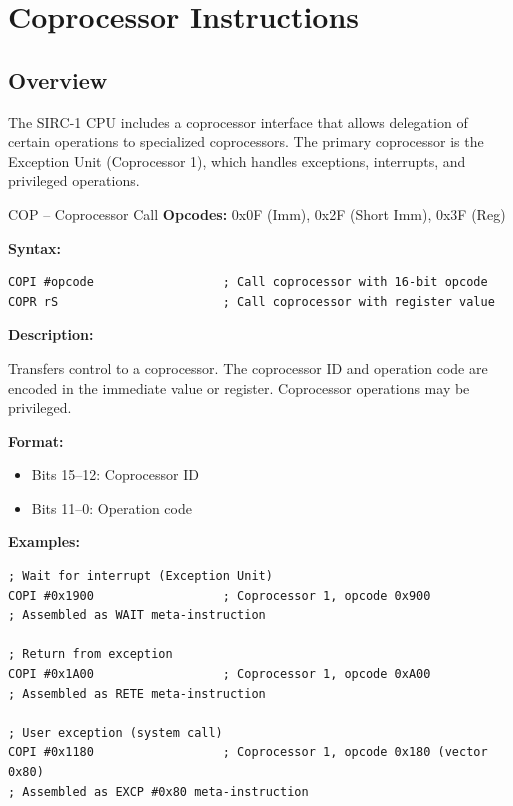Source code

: \chapter{Coprocessor Instructions}
\label{ch:coprocessor}

\section{Overview}

The SIRC-1 CPU includes a coprocessor interface that allows delegation of certain operations to specialized
coprocessors. The primary coprocessor is the Exception Unit (Coprocessor 1), which handles exceptions, interrupts, and
privileged operations.

\begin{instructionbox}{COP -- Coprocessor Call}
	\textbf{Opcodes:} 0x0F (Imm), 0x2F (Short Imm), 0x3F (Reg)

	\textbf{Syntax:}
	\begin{lstlisting}
COPI #opcode                  ; Call coprocessor with 16-bit opcode
COPR rS                       ; Call coprocessor with register value
\end{lstlisting}

	\textbf{Description:}

	Transfers control to a coprocessor. The coprocessor ID and operation code are encoded in the immediate value or
	register. Coprocessor operations may be privileged.

	\textbf{Format:}
	\begin{itemize}
		\item Bits 15--12: Coprocessor ID
		\item Bits 11--0: Operation code
	\end{itemize}

	\textbf{Examples:}
	\begin{lstlisting}
; Wait for interrupt (Exception Unit)
COPI #0x1900                  ; Coprocessor 1, opcode 0x900
; Assembled as WAIT meta-instruction

; Return from exception
COPI #0x1A00                  ; Coprocessor 1, opcode 0xA00
; Assembled as RETE meta-instruction

; User exception (system call)
COPI #0x1180                  ; Coprocessor 1, opcode 0x180 (vector 0x80)
; Assembled as EXCP #0x80 meta-instruction
\end{lstlisting}

\end{instructionbox}

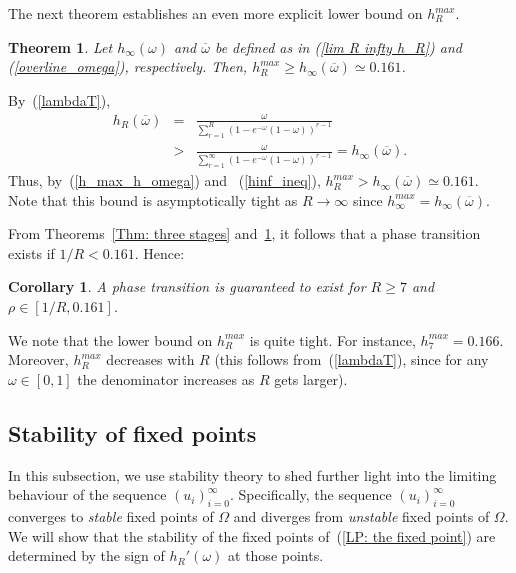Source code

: \documentclass{IEEEtran}
\newtheorem{theorem}{Theorem}
\newtheorem{corollary}{Corollary}
\begin{document}
The next theorem establishes an even more explicit lower bound on $h^{max}_R$.




\begin{theorem}
\label{Thm:specific range of lambda T}
Let $h_\infty(\omega)$ and $\overline{\omega}$ be defined as in (\ref{lim R infty h_R}) and (\ref{overline_omega}), respectively. Then,
$h^{max}_R \geq h_\infty(\overline{\omega}) \simeq 0.161$.
\end{theorem}
\begin{IEEEproof}
By~(\ref{lambdaT}),
\begin{eqnarray}
h_R(\overline{\omega}) & = & \frac{\omega}{\sum_{r=1}^{R}(1-e^{-\omega}(1-\omega))^{r-1}} \nonumber\\
& > & \frac{\omega}{\sum_{r=1}^{\infty}(1-e^{-\omega}(1-\omega))^{r-1}} = h_\infty(\overline{\omega}). \label{hinf_ineq}
\end{eqnarray}
Thus, by~(\ref{h_max_h_omega}) and ~(\ref{hinf_ineq}), $h^{max}_R > h_\infty(\overline{\omega}) \simeq 0.161$. Note that this bound is
asymptotically tight as $R \to \infty$ since $h^{max}_{\infty} = h_\infty(\overline{\omega})$.
\end{IEEEproof}

From Theorems~\ref{Thm: three stages} and~\ref{Thm:specific range of lambda T}, it follows that a phase transition exists if $1/R < 0.161$. Hence:
\begin{corollary}\label{R>=7}
A phase transition is guaranteed to exist for $R\geq7$ and $\rho \in [1/R,0.161]$.
\end{corollary}
We note that the lower bound on $h^{max}_R$ is quite tight. For instance, $h^{max}_7=0.166$. Moreover, $h^{max}_R$ decreases with $R$ (this follows
from~(\ref{lambdaT}), since for any $\omega \in [0,1]$ the denominator increases as $R$ gets larger).







\subsection{Stability of fixed points}
\label{Stability of Fixed point}
In this subsection, we use stability theory to shed further light into the limiting behaviour of the sequence $(u_i)_{i=0}^{\infty}$.
Specifically, the sequence $(u_i)_{i=0}^{\infty}$ converges to \emph{stable} fixed points of $\Omega$ and diverges from \emph{unstable} fixed points
of $\Omega$. We will show that the stability of the fixed points of~(\ref{LP: the fixed point}) are determined by the sign of $h_R'(\omega)$ at
those points.
\end{document}
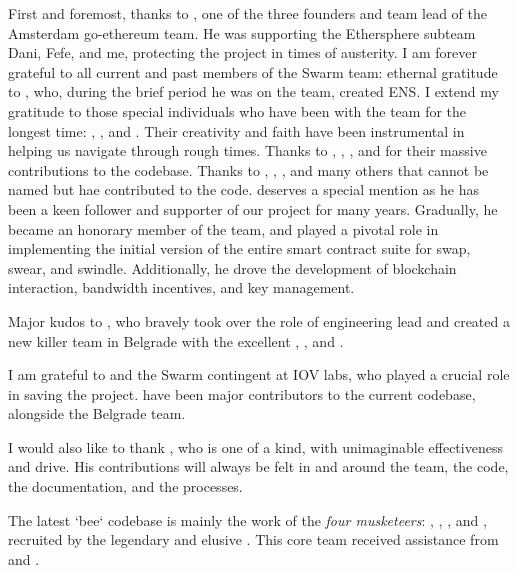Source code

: First and foremost, thanks to , one of the three founders and team lead of the Amsterdam go-ethereum team. He was supporting the Ethersphere subteam Dani, Fefe, and me, protecting the project in times of austerity.
I am forever grateful to all current and past members of the Swarm team: ethernal gratitude to , who, during the brief period he was on the team, created ENS. I extend my gratitude to those special individuals who have been with the team for the longest time: , , and . Their creativity and faith have been instrumental in helping us navigate through rough  times. Thanks to , , , and  for their massive contributions to the codebase. Thanks to , , , and many others that cannot be named but hae contributed to the code.
 deserves a special mention as he has been a keen follower and supporter of our project for many years. Gradually, he became an honorary member of the team, and played a pivotal role in implementing the initial version of the entire smart contract suite for swap, swear, and swindle. Additionally, he drove the development of blockchain interaction, bandwidth incentives, and key management.

Major kudos to , who bravely took over the role of engineering lead and created a new killer team in Belgrade with the excellent , , and .  

I am grateful to  and the Swarm contingent at IOV labs, who played a crucial role in saving the project.  have been major contributors to the current codebase, alongside the Belgrade team. 

I would also like to thank , who is one of a kind, with unimaginable effectiveness and drive. His contributions will always be felt in and around the team, the code, the documentation, and the processes.

The latest `bee` codebase is mainly the work of the \emph{four musketeers}: , , , and , recruited by the legendary and elusive . This core team received assistance from  and .



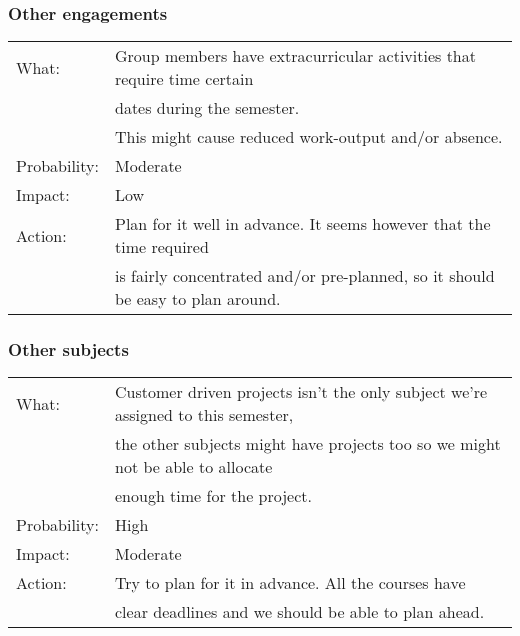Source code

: \subsubsection{Other engagements}
\begin{tabular}{| l | l |}
	\hline
	What: & Group members have extracurricular activities that require time certain\\
	 & dates during the semester.\\
	 & This might cause reduced work-output and/or absence.\\
	\hline
	Probability: & Moderate \\
	\hline
	Impact: & Low \\
	\hline
	Action: & Plan for it well in advance. It seems however that the time required\\
	& is fairly concentrated and/or pre-planned, so it should be easy to plan around.\\
	\hline

\end{tabular}

\subsubsection{Other subjects}
\begin{tabular}{| l | l |}
	\hline
	What: & Customer driven projects isn't the only subject we're assigned to this semester,\\
	& the other subjects might have projects too so we might not be able to allocate\\
	& enough time for the project.\\
	\hline
	Probability: & High \\
	\hline
	Impact: & Moderate \\
	\hline
	Action: & Try to plan for it in advance. All the courses have\\
	 & clear deadlines and we should be able to plan ahead.\\
	\hline

\end{tabular}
────────────────────
:: WORK ORDER ::
Please output every record above exactly as written, leaving out the pictures.

:: COMPLETED TASK ::
Source code

: \chapter{Coprocessor Instructions}
\label{ch:coprocessor}

\section{Overview}

The SIRC-1 CPU includes a coprocessor interface that allows delegation of certain operations to specialized
coprocessors. The primary coprocessor is the Exception Unit (Coprocessor 1), which handles exceptions, interrupts, and
privileged operations.

\begin{instructionbox}{COP -- Coprocessor Call}
	\textbf{Opcodes:} 0x0F (Imm), 0x2F (Short Imm), 0x3F (Reg)

	\textbf{Syntax:}
	\begin{lstlisting}
COPI #opcode                  ; Call coprocessor with 16-bit opcode
COPR rS                       ; Call coprocessor with register value
\end{lstlisting}

	\textbf{Description:}

	Transfers control to a coprocessor. The coprocessor ID and operation code are encoded in the immediate value or
	register. Coprocessor operations may be privileged.

	\textbf{Format:}
	\begin{itemize}
		\item Bits 15--12: Coprocessor ID
		\item Bits 11--0: Operation code
	\end{itemize}

	\textbf{Examples:}
	\begin{lstlisting}
; Wait for interrupt (Exception Unit)
COPI #0x1900                  ; Coprocessor 1, opcode 0x900
; Assembled as WAIT meta-instruction

; Return from exception
COPI #0x1A00                  ; Coprocessor 1, opcode 0xA00
; Assembled as RETE meta-instruction

; User exception (system call)
COPI #0x1180                  ; Coprocessor 1, opcode 0x180 (vector 0x80)
; Assembled as EXCP #0x80 meta-instruction
\end{lstlisting}

\end{instructionbox}

Source code

: \documentclass{IEEEtran}
\newtheorem{theorem}{Theorem}
\newtheorem{corollary}{Corollary}
\begin{document}
The next theorem establishes an even more explicit lower bound on $h^{max}_R$.




\begin{theorem}
\label{Thm:specific range of lambda T}
Let $h_\infty(\omega)$ and $\overline{\omega}$ be defined as in (\ref{lim R infty h_R}) and (\ref{overline_omega}), respectively. Then,
$h^{max}_R \geq h_\infty(\overline{\omega}) \simeq 0.161$.
\end{theorem}
\begin{IEEEproof}
By~(\ref{lambdaT}),
\begin{eqnarray}
h_R(\overline{\omega}) & = & \frac{\omega}{\sum_{r=1}^{R}(1-e^{-\omega}(1-\omega))^{r-1}} \nonumber\\
& > & \frac{\omega}{\sum_{r=1}^{\infty}(1-e^{-\omega}(1-\omega))^{r-1}} = h_\infty(\overline{\omega}). \label{hinf_ineq}
\end{eqnarray}
Thus, by~(\ref{h_max_h_omega}) and ~(\ref{hinf_ineq}), $h^{max}_R > h_\infty(\overline{\omega}) \simeq 0.161$. Note that this bound is
asymptotically tight as $R \to \infty$ since $h^{max}_{\infty} = h_\infty(\overline{\omega})$.
\end{IEEEproof}

From Theorems~\ref{Thm: three stages} and~\ref{Thm:specific range of lambda T}, it follows that a phase transition exists if $1/R < 0.161$. Hence:
\begin{corollary}\label{R>=7}
A phase transition is guaranteed to exist for $R\geq7$ and $\rho \in [1/R,0.161]$.
\end{corollary}
We note that the lower bound on $h^{max}_R$ is quite tight. For instance, $h^{max}_7=0.166$. Moreover, $h^{max}_R$ decreases with $R$ (this follows
from~(\ref{lambdaT}), since for any $\omega \in [0,1]$ the denominator increases as $R$ gets larger).







\subsection{Stability of fixed points}
\label{Stability of Fixed point}
In this subsection, we use stability theory to shed further light into the limiting behaviour of the sequence $(u_i)_{i=0}^{\infty}$.
Specifically, the sequence $(u_i)_{i=0}^{\infty}$ converges to \emph{stable} fixed points of $\Omega$ and diverges from \emph{unstable} fixed points
of $\Omega$. We will show that the stability of the fixed points of~(\ref{LP: the fixed point}) are determined by the sign of $h_R'(\omega)$ at
those points.
\end{document}
Source code

: First and foremost, thanks to , one of the three founders and team lead of the Amsterdam go-ethereum team. He was supporting the Ethersphere subteam Dani, Fefe, and me, protecting the project in times of austerity.
I am forever grateful to all current and past members of the Swarm team: ethernal gratitude to , who, during the brief period he was on the team, created ENS. I extend my gratitude to those special individuals who have been with the team for the longest time: , , and . Their creativity and faith have been instrumental in helping us navigate through rough  times. Thanks to , , , and  for their massive contributions to the codebase. Thanks to , , , and many others that cannot be named but hae contributed to the code.
 deserves a special mention as he has been a keen follower and supporter of our project for many years. Gradually, he became an honorary member of the team, and played a pivotal role in implementing the initial version of the entire smart contract suite for swap, swear, and swindle. Additionally, he drove the development of blockchain interaction, bandwidth incentives, and key management.

Major kudos to , who bravely took over the role of engineering lead and created a new killer team in Belgrade with the excellent , , and .  

I am grateful to  and the Swarm contingent at IOV labs, who played a crucial role in saving the project.  have been major contributors to the current codebase, alongside the Belgrade team. 

I would also like to thank , who is one of a kind, with unimaginable effectiveness and drive. His contributions will always be felt in and around the team, the code, the documentation, and the processes.

The latest `bee` codebase is mainly the work of the \emph{four musketeers}: , , , and , recruited by the legendary and elusive . This core team received assistance from  and .



Source code

: \subsubsection{Other engagements}
\begin{tabular}{| l | l |}
	\hline
	What: & Group members have extracurricular activities that require time certain\\
	 & dates during the semester.\\
	 & This might cause reduced work-output and/or absence.\\
	\hline
	Probability: & Moderate \\
	\hline
	Impact: & Low \\
	\hline
	Action: & Plan for it well in advance. It seems however that the time required\\
	& is fairly concentrated and/or pre-planned, so it should be easy to plan around.\\
	\hline

\end{tabular}

\subsubsection{Other subjects}
\begin{tabular}{| l | l |}
	\hline
	What: & Customer driven projects isn't the only subject we're assigned to this semester,\\
	& the other subjects might have projects too so we might not be able to allocate\\
	& enough time for the project.\\
	\hline
	Probability: & High \\
	\hline
	Impact: & Moderate \\
	\hline
	Action: & Try to plan for it in advance. All the courses have\\
	 & clear deadlines and we should be able to plan ahead.\\
	\hline

\end{tabular}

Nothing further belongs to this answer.